- Rossmore Location in Ireland
- Coordinates: 52°37′12″N 8°00′07″W﻿ / ﻿52.62000°N 8.00194°W
- Country: Ireland
- Province: Munster
- County: County Tipperary
- Elevation: 130 m (430 ft)
- Time zone: UTC+0 (WET)
- • Summer (DST): UTC-1 (IST (WEST))
- Irish Grid Reference: R994518

= Rossmore, County Tipperary =

Rossmore is a small village and townland in County Tipperary in Ireland. It is in the civil parish of Clonoulty and the historical barony of Kilnamanagh Lower. It is located in the electoral division (ED) of Clonoulty West. Rossmore is also half of the Catholic parish of Clonoulty and Rossmore in the Archdiocese of Cashel and Emly.

== Geography ==
Rossmore is administered by Tipperary County Council, and lies within the boundaries of Tipperary constituency for the purposes of Irish general elections.

It is almost equidistant from the three nearest towns. Cashel is 12 kilometres south-east, Thurles is approximately 13 kilometres north-east, and Tipperary Town is 14 kilometres south-west.

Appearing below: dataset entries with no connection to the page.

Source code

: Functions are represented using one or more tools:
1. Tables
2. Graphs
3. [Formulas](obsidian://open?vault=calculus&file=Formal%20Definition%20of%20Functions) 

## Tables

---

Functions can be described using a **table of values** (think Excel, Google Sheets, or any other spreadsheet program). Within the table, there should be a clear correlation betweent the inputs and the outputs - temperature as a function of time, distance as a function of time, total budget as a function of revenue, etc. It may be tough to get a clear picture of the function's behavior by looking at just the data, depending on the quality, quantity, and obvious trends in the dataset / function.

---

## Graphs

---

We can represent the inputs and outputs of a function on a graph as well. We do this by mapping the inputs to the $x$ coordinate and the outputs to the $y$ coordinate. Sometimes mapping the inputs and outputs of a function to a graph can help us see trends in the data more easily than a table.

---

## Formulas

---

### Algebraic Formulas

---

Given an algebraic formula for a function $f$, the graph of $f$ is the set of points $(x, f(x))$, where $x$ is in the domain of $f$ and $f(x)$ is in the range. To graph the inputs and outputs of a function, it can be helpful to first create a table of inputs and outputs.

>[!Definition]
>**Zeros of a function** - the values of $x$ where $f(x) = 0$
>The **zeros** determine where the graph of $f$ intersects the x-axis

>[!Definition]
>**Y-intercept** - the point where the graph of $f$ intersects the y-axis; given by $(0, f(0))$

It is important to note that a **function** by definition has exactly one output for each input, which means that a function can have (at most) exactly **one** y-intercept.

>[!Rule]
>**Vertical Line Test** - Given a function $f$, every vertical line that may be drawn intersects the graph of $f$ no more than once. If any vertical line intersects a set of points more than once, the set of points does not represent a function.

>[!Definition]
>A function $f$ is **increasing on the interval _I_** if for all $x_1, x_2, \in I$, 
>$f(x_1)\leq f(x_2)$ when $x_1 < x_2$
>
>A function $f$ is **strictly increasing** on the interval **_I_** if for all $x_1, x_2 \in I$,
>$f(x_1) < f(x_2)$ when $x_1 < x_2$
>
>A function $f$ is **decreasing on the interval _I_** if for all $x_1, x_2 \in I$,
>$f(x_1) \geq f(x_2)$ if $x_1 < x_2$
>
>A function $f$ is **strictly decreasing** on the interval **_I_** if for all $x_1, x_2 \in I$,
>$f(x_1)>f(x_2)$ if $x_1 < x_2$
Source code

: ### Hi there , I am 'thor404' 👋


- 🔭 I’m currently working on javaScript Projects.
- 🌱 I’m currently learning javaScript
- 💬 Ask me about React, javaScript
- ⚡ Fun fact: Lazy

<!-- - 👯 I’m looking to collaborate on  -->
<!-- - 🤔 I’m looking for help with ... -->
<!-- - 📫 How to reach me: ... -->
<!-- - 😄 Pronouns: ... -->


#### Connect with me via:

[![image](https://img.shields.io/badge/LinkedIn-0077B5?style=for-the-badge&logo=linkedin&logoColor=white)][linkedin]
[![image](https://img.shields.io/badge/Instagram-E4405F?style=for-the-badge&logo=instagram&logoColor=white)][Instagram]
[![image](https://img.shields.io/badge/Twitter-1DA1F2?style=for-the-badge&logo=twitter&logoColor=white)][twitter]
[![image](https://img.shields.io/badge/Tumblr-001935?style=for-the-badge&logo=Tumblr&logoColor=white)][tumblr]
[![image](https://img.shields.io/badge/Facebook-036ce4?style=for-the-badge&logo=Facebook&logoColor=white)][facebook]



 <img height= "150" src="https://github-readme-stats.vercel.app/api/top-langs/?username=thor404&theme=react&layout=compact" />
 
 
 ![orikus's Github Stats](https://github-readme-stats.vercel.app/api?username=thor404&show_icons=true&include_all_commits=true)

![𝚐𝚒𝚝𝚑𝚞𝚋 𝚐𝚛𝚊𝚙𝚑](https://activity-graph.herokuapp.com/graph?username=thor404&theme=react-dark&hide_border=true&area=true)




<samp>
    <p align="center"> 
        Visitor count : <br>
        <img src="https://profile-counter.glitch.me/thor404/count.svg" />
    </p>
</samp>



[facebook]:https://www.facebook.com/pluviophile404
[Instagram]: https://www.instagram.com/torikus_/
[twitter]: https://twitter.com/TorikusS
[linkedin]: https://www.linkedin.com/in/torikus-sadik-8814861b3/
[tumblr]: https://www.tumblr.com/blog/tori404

Rossmore may also refer to a slightly larger area which forms one half of the catchment of Clonoulty–Rossmore GAA club.
The usage of the term Rossmore in these instances encompasses a number of other townlands including Rossmore itself, plus Glenough, Turraheen, Knockbawn, Toragh, Doorish, Westonslot, Gorteenamoe, Drum, Drumwood, Tooreen, Coolanga, Clunedarby, Brockagh, Park, and Stouke.

The Multeen River, a tributary of the River Suir, flows by Rossmore village and continues downstream under Rossmore Bridge.

== History ==
Evidence of ancient settlement in the area includes ringfort and ring barrow sites in the townlands of Coolanga Lower and Glenough Lower. Rossmore Bridge, in Rossmore townland, was built c. 1820.

Rossmore Mills represented the Irish woolen industry with 10 others at the Great Exhibition in London in 1851. The owner of the wool mills was John Daly and showcased frieze cloth for men's clothing and horse blankets internationally for the first time. It comprised a tuck and carding mill by the bridge downstream from the beginning of its 950-metre mill race at Rossmore bridge on the Multeen River. It was on the estate of Rossmore House and next to a cricket pitch. It's origins may stem from the 12th century Clonoulty Preceptory of the Knights Templar, which had stocks of white cloth, robes in coloured wool and valuable horses. Rossmore Mills also exhibited among 12 woollen manufacturers in 1864 at the first Exhibition of Manufactures at the Royal Dublin Society. The mills were improved by John Daly's son-in-law John Mulcahy of the Ardfinnan Woollen Mills but later became a creamery after 1891.

== Amenities and sport ==
The village has a national (primary) school, a post office, a racquetball alley, a Roman Catholic church, and a pub. The local primary school, Rossmore National School, subsumed two other local primary schools (Glenough National School and Turraheen National School) following amalgamations over a number of years. As of 2023, Rossmore National School had an enrollment of 88 pupils. There is no secondary school in Rossmore, with bus services bringing pupils to Thurles or Cashel for second-level education.

The local community centre operates a "Broadband Connection Point" which acts as a remote working or study hub.

Hurling is a popular team sport in the area, and hurlers from Rossmore have represented Clonoulty–Rossmore GAA club and the Tipperary county hurling team at a number of age grades.